Irritable bowel syndrome (IBS) is a very common disorder, which affects as many as six million Canadians with symptoms that include abdominal pain, bloating, constipation, and/or diarrhea. IBS represents 12% of all patients seen by primary care physicians and about half of the patients seen by gastroenterologists. About one third of patients with IBS primarily suffer from diarrhea. See irritable bowel syndrome fast facts for a quick look at IBS.
The definition of chronic diarrhea is having three or more bowel movements per day for three or more months. Diarrhea could either be multiple solid bowel movements or be watery or explosive in nature. This may, or may not, be associated with loss of bowel control (fecal incontinence). In fact, some patients need to wear adult diapers (incontinence pads) to avoid embarrassing leakage scenarios. Classically, these patients know the location of every bathroom wherever they go, a condition known as bathroom mapping.
Frequently, chronic diarrhea not related to specific conditions such as Crohn’s or celiac disease, is attributed to irritable bowel syndrome and, as such, physicians employ conventional therapies such as anti-spasmodic and anti-diarrheal agents. Success of these therapies varies greatly on a patient-by-patient basis.
Recent research suggests that some patients diagnosed with IBS and suffering from chronic diarrhea might be misdiagnosed. A proposed new syndrome, Habba syndrome, sheds some light on the origins of some cases of diarrhea and offers symptom relief for these chronic diarrhea sufferers.
So what is Habba syndrome?
Habba syndrome is an association between chronic diarrhea and a dysfunctional gallbladder, which produces an abnormal amount of bile. This condition is responsible for symptoms that are usually very distressing and may cause social embarrassment and interference with daily activities. Weight loss may result because patients avoid eating for fear of the pain and consequences of chronic diarrhea. Some are even homebound from fear of social embarrassment. Habba syndrome diarrhea classically occurs after eating (post-prandrial) and is rarely nocturnal, unless the patient had a meal close to bedtime. It is not associated with internal bleeding, unless it comes from irritation of the rectal area, which would show up as bright red blood on or around the stool.
The following symptoms are not typical of either IBS or the proposed Habba syndrome, and if you have these, you should alert your physician:
- rectal bleeding
- unplanned weight loss
- family history of colon cancer
What are the primary symptoms of this syndrome?
- Post-prandrial diarrhea (varying from simple urgency to incontinence), associated with fear of eating to avoid diarrhea
- Dysfunctional gallbladder as determined by radiological testing
- Failure to respond to standard IBS therapy
- Favourable response to bile acid binding agents
What should you do if you have these symptoms?
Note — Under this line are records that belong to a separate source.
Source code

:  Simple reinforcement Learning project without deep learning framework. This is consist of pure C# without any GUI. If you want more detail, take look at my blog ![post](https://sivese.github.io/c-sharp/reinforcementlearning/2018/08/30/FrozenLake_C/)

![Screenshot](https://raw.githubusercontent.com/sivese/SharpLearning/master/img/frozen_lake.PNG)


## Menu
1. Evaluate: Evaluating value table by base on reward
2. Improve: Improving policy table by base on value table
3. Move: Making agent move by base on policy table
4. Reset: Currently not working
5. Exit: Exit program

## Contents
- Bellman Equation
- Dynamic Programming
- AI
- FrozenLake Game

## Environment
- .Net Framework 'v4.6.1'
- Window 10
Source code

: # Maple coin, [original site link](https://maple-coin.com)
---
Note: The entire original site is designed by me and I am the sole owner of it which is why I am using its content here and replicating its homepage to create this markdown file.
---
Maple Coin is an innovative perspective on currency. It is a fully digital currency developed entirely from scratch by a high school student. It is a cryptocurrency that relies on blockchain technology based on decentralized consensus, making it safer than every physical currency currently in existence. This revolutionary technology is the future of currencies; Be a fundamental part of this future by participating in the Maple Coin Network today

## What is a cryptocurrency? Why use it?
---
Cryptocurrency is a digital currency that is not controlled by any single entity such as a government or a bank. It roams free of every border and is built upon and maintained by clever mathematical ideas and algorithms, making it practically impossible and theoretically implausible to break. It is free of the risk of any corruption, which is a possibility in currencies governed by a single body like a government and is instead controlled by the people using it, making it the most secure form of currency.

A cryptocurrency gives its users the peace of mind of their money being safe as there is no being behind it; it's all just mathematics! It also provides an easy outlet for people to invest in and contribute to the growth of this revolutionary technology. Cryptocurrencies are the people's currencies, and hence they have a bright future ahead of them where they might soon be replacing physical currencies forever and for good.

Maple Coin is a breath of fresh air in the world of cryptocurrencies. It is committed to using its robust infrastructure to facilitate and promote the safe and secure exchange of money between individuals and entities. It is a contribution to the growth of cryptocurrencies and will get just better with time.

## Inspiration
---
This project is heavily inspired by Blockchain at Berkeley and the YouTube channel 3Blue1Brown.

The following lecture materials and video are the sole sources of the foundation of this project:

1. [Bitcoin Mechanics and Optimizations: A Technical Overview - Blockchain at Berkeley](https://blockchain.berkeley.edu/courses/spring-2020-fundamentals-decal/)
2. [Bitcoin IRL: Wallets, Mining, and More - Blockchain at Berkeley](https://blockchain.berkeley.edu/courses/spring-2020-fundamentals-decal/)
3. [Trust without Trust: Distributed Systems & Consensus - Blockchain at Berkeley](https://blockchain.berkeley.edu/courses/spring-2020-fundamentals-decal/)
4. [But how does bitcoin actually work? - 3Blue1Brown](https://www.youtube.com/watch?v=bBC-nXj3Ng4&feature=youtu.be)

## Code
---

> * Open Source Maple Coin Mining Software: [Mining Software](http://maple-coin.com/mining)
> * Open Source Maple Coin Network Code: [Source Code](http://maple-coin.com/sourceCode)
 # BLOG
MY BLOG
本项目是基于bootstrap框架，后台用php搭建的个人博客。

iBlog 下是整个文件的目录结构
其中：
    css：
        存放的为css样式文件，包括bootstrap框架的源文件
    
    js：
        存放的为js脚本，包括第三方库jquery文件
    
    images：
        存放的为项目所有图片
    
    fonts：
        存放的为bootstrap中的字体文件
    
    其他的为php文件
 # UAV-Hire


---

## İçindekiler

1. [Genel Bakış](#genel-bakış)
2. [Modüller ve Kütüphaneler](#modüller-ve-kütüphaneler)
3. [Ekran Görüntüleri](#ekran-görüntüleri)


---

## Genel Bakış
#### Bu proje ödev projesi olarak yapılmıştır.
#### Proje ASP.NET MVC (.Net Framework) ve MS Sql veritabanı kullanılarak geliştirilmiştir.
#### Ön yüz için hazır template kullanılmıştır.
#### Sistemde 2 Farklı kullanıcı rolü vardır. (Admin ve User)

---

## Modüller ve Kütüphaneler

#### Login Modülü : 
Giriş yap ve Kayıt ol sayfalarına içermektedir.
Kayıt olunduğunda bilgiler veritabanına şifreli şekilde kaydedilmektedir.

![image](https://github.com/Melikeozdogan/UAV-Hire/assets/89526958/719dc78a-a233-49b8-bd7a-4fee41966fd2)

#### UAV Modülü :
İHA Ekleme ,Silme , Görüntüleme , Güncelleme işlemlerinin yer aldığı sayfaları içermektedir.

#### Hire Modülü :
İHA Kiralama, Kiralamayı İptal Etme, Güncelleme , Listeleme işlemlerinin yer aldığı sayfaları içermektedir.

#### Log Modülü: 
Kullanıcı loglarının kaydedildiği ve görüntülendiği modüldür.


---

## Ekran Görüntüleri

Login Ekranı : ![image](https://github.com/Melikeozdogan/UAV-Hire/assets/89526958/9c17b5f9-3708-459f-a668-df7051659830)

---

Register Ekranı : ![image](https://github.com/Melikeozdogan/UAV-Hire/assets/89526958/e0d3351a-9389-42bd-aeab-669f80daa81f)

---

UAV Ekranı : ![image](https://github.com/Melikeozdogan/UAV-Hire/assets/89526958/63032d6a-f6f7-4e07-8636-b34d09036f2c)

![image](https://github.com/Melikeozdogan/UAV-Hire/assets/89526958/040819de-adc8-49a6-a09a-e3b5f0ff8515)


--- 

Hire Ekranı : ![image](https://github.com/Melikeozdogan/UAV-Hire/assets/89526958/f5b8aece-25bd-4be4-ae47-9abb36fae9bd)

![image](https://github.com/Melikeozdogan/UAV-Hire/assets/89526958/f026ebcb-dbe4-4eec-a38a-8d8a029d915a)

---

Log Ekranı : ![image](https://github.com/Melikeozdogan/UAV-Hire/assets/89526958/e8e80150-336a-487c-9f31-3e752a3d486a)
Check with your primary care physician or gastroenterologist, who will examine you and determine if further diagnostic testing is necessary. Testing may include stool analysis, lab work, x-rays, and colonoscopy. Further testing to rule out malabsorptive conditions, inflammatory bowel disease (ulcerative colitis and Crohn’s disease), and cancer may be required.
To confirm a diagnosis of Habba syndrome, doctors look at gallbladder function by using a nuclear medicine x-ray study known as a DISIDA scan, with CCK injection to evaluate the ejection fraction of the gallbladder. This indicates if the gallbladder is working properly.
What is the treatment for Habba syndrome?
Since the basic pathology of the syndrome is inappropriate bile in the gastrointestinal tract related to a dysfunctional gallbladder, therapy focuses on changing the constitution of bile acids to decrease their diarrheal effect. Agents that bind bile acids are proven as safe, effective, and inexpensive. Some are available in generic forms.
Patients should take these agents half an hour prior to meals to maximize the effect of binding to the bile acids. In the original publication describing this syndrome, patients treated with cholestyramine (Questran®) responded very favourably, usually within days of starting therapy.